Saved entries
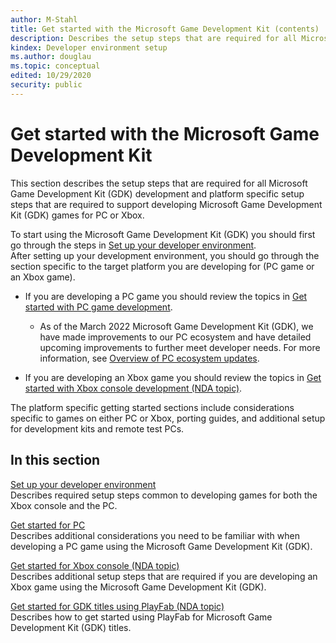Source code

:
 ```yaml
---
author: M-Stahl
title: Get started with the Microsoft Game Development Kit (contents)
description: Describes the setup steps that are required for all Microsoft Game Development Kit (GDK) development and platform specific setup steps that are required to support developing Microsoft Game Development Kit (GDK) games for PC or Xbox.
kindex: Developer environment setup
ms.author: douglau
ms.topic: conceptual
edited: 10/29/2020
security: public
---
```


# Get started with the Microsoft Game Development Kit  

This section describes the setup steps that are required for all Microsoft Game Development Kit (GDK) development and platform specific setup steps that are required to support developing Microsoft Game Development Kit (GDK) games for PC or Xbox.  

To start using the Microsoft Game Development Kit (GDK) you should first go through the steps in [Set up your developer environment](dev-pc-setup.md).  
After setting up your development environment, you should go through the section specific to the target platform you are developing for (PC game or an Xbox game).  

* If you are developing a PC game you should review the topics in [Get started with PC game development](../get-started-with-pc-dev/gr-get-started-with-pc-dev-toc.md). 
  - As of the March 2022 Microsoft Game Development Kit (GDK), we have made improvements to our PC ecosystem and have detailed upcoming improvements to further meet developer needs. For more information, see [Overview of PC ecosystem updates](../get-started-with-pc-dev/overviews/gr-pc-ecosystem-updates.md).  

* If you are developing an Xbox game you should review the topics in [Get started with Xbox console development (NDA topic)](gc-getstarted-toc.md).  

The platform specific getting started sections include considerations specific to games on either PC or Xbox, porting guides, and additional setup for development kits and remote test PCs.

## In this section  
  
[Set up your developer environment](dev-pc-setup.md)  
Describes required setup steps common to developing games for both the Xbox console and the PC.  
  
[Get started for PC](../get-started-with-pc-dev/gr-get-started-with-pc-dev-toc.md)  
Describes additional considerations you need to be familiar with when developing a PC game using the Microsoft Game Development Kit (GDK).  
  
[Get started for Xbox console (NDA topic)](gc-getstarted-toc.md)  
Describes additional setup steps that are required if you are developing an Xbox game using the Microsoft Game Development Kit (GDK).  
  
[Get started for GDK titles using PlayFab (NDA topic)](../get-started-for-gdk-playfab-titles/gc-gdk-playfab-toc.md)  
Describes how to get started using PlayFab for Microsoft Game Development Kit (GDK) titles.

EXERCISE REQUIREMENTS
All that is needed is a number: how many lines in the data above contain the string "setup".

COMPLETED EXERCISE
8